Variations in anesthetic requirements with body mass index in patients undergoing trans vaginal oocyte retrieval
Keywords:Body mass index, Trans vaginal oocyte retrieval, Para-cervical block, Propofol
Background: Various techniques have been described for ultrasound guided trans-vaginal oocyte retrieval (TVOR). No single technique has been found to be superior to others. In many centers, paracervical block (PCB) is used, either alone or in conjunction with sedation for pain relief during TVOR. This aim of this study is to evaluate the variations in anaesthetic requirements with body mass index (BMI) in patients undergoing transvaginal oocyte retrieval (TVOR).
Methods: This study comprised of 70 women aged between 20 to 40 years. All patients were classified according to WHO classification into four groups on the basis of their BMI. Parameters like effectiveness of paracervical block (PCB), requirement of additional anesthetic drug (propofol), time required for surgery and numbers of oocytes retrieved were studied for each group. The correlation of all these parameters with BMI was noted and statistically evaluated.

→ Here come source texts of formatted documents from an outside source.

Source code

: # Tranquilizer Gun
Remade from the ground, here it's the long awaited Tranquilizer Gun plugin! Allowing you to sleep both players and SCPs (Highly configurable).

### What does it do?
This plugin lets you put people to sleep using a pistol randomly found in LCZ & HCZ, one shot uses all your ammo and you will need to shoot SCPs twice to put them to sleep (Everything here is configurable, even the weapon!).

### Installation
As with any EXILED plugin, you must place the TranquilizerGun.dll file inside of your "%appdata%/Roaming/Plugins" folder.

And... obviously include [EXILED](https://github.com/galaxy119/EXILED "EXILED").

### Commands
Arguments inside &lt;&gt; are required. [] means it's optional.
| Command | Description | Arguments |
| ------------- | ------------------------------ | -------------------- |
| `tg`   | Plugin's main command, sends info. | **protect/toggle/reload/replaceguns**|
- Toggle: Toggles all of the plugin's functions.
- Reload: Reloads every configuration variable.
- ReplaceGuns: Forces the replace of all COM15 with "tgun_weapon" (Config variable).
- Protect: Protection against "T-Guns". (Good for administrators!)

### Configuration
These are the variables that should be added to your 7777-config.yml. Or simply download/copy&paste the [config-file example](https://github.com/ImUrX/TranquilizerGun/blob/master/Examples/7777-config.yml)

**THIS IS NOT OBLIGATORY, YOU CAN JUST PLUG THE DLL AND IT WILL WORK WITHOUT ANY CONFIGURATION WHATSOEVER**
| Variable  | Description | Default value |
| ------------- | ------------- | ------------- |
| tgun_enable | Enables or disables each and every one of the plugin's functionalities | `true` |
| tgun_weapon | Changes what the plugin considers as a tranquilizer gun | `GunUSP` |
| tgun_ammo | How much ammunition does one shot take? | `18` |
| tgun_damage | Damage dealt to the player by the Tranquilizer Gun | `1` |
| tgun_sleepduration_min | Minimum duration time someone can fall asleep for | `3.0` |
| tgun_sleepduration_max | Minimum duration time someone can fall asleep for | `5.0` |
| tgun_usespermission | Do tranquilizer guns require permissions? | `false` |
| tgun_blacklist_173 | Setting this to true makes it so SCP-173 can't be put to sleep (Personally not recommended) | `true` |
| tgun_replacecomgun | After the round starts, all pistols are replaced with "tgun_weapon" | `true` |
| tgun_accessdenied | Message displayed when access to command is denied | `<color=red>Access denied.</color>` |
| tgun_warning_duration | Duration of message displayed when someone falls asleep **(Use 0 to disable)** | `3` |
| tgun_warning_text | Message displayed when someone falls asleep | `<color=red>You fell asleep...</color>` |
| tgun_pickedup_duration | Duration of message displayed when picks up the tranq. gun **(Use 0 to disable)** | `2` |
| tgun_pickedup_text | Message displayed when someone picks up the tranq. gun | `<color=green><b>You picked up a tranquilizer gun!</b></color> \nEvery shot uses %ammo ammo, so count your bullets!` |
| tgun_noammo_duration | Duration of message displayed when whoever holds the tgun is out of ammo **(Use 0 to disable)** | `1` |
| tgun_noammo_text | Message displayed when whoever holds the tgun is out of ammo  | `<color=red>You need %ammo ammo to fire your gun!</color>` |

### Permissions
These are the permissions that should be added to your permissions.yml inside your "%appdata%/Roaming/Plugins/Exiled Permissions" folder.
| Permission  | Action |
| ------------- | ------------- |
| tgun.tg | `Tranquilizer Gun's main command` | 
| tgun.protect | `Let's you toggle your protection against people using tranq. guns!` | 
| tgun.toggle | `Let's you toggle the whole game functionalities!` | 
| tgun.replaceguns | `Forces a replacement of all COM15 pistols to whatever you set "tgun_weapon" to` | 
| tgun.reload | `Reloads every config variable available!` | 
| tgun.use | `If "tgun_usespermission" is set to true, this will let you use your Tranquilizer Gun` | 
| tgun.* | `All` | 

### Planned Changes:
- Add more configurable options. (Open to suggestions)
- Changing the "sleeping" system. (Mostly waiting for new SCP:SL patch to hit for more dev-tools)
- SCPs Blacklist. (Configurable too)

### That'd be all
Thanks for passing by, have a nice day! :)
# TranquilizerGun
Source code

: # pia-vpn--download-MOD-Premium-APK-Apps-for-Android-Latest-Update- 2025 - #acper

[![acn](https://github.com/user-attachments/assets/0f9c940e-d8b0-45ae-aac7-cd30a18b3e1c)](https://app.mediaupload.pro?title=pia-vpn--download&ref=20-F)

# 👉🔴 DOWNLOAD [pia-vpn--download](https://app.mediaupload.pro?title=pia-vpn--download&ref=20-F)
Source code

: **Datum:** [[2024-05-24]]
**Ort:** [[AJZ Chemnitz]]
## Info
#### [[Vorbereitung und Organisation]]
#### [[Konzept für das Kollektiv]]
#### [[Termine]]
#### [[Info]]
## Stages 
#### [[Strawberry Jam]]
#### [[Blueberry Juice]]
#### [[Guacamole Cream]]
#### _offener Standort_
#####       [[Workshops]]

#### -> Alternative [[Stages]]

Results: PCB alone was not sufficient and all patients required additional propofol for successfully completing the procedure. The requirement of propofol increased with increase in BMI of the patients. The amount of rescue propofol required in patients with BMI>30 was significantly higher as compared to females with BMI<30, irrespective of the time taken during the procedure or the oocyte retrieved. A positive correlation was also observed between number of oocyte retrieved and time taken for surgery.
Conclusions: PCB is quite useful in patients with normal BMI, but it proved to be totally ineffective in obese patients (BMI>30) undergoing TVOR. The requirement of additional propofol and time taken to successfully conduct the procedure is significantly high in patients with high BMI. These alterations in anesthetic parameters with change in BMI have vital implications and they should be taken into consideration while managing obese patients undergoing TVOR.